Venables — who along with Robert Thompson battered and murdered two-year-old James Bulger — told officers he had enjoyed the images of abuse and said he was “breaking the last taboo”.
He even adopted an online alter ego as a married mother offering her daughter to a paedophile.
Venables and his friend Thompson were just 10 when they killed James in Bootle, Merseyside.
They were jailed for life in 1993 and given new identities when released on licence in 2001.
Extensive measures were taken to protect the pair from vigilantes and help them lead a normal life but after several years Venables descended into a spiral of drug addiction and drunken violence.
The 27-year-old appeared via videolink at the Old Bailey yesterday under unprecedented secrecy. Only the judge could see him.
Just four disembodied words were heard from the killer — answering “yes” to his name and pleading “guilty” to three charges concerning child pornography.
One charge related to downloading 57 images — some of children as young as two — between February 2009 and February 2010.
A second count related to a technical offence that three images were made available while being downloaded last February.
The third charge related to distributing images in February 2008 to convicted paedophile Leslie Blanchard, of Chelmsford, Essex.
James's mother, Denise Fergus, sat impassively in court wearing a ‘Justice for James’ badge as details of the crimes were read out. She condemned his sentence as “simply not enough”.
Speaking after the hearing, Venables' solicitor John Gibson said his client was “remorseful” and knows he has “badly let down” everyone who tried to help him.
The solicitor added: “He has said that every day since what took place in 1993 he has thought about how different life might have been.”
The court heard that, in September 2008, Venables was arrested on suspicion of affray after a drunken brawl.
Later the same year he was cautioned for possession of cocaine.
Mrs Fergus and her spokesman said they were “surprised and concerned” Venables had not been recalled for breaching his licence.
Last February Venables was arrested and recalled over child porn allegations.
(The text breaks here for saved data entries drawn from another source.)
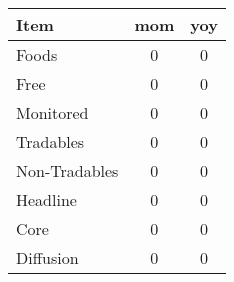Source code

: \documentclass[article,crop=false]{standalone}%
\begin{document}
%
\normalsize%
\setlength{\tabcolsep}{0.2cm}%
\begin{tabular}[b]{l | c | c}%
\hline%
\textbf{Item}&\textbf{mom}&\textbf{yoy}\\%
\hline%
\hline%
\rowcolor{lightgray}%
Foods&0&0\\%
\rowcolor{white}%
Free&0&0\\%
\rowcolor{lightgray}%
Monitored&0&0\\%
\rowcolor{white}%
Tradables&0&0\\%
\rowcolor{lightgray}%
Non{-}Tradables&0&0\\%
\rowcolor{white}%
Headline&0&0\\%
\rowcolor{lightgray}%
Core&0&0\\%
\rowcolor{white}%
Diffusion&0&0\\%
\hline%
\end{tabular}%
\end{document}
Evidence emerged that he had an “extensive history” of searching for indecent images of children via the internet.
In February 2008 he was posing as a married woman called Dawn (35) when he was in contact online with paedophile Leslie Blanchard.
Evidence from a laptop seized from Blanchard showed the two men had used Google Hello to send and receive messages — with Venables using his alter ego.
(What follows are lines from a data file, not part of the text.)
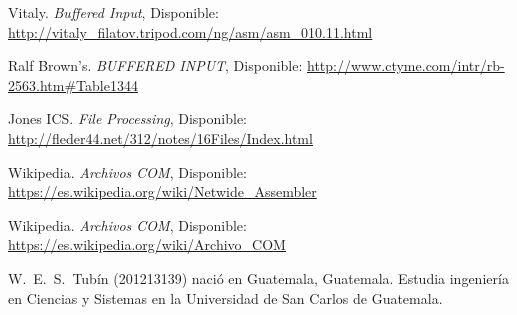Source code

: \documentclass[journal]{../../IEEEtran/IEEEtran}
\begin{document}
\begin{thebibliography}{15}
  Vitaly. \emph{Buffered Input},
  Disponible:
  \url{http://vitaly_filatov.tripod.com/ng/asm/asm_010.11.html}

  Ralf Brown's. \emph{BUFFERED INPUT},
  Disponible:
  \url{http://www.ctyme.com/intr/rb-2563.htm#Table1344}
   
  
  Jones ICS. \emph{File Processing},
  Disponible:
  \url{http://fleder44.net/312/notes/16Files/Index.html}
  
  Wikipedia. \emph{Archivos COM},
  Disponible:
  \url{https://es.wikipedia.org/wiki/Netwide_Assembler}
  
  Wikipedia. \emph{Archivos COM},
  Disponible:
  \url{https://es.wikipedia.org/wiki/Archivo_COM}
  

  
\end{thebibliography}

% 


\begin{IEEEbiographynophoto}{W.~E.~S.~Tubín (201213139)}
nació en Guatemala, Guatemala. Estudia ingeniería en Ciencias y
Sistemas en la Universidad de San Carlos de Guatemala.
\end{IEEEbiographynophoto}





\vfill




\end{document}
Louis Mably, prosecuting, said: “Dawn said she was interested in pictures of parents abusing their children. Dawn said she and her husband abused their daughter. Blanchard said he would like to meet their daughter and abuse her himself.”
Mr Mably said Blanchard gave a telephone number but Dawn broke off contact abruptly.
In February Venables contacted his probation officer, fearing his true identity had been discovered.
The officer arrived at his address and told him to collect his belongings, and he was found trying to delete files and to remove his hard drive with a tin opener.
Venables was taken to a police station with the machine. Mr Mably said: “A total of 57 indecent images of children were found.”
Eight of the images were at level four, the second most serious level — featuring sexual activity involving children, the court heard.
Two were at level three, three were at level two, and 44 at level one, the Old Bailey was told.
Sentencing Venables yesterday, Mr Justice Bean said that, as Venables was still on licence for the “horrific” murder of James, he would not be automatically released on serving half his two-year term. His release would be up to the parole board to decide.
He was also put on the sex offenders register for 10 years and banned from working with children for life.
Anthony Hudson QC, for the national media, said in court earlier that only allowing the judge to see Venables via videolink was a “very serious departure” from the principle of open justice.
But the judge said: “I do not see that it is an essential part of criminal proceedings that the public should be able to look at the defendant.”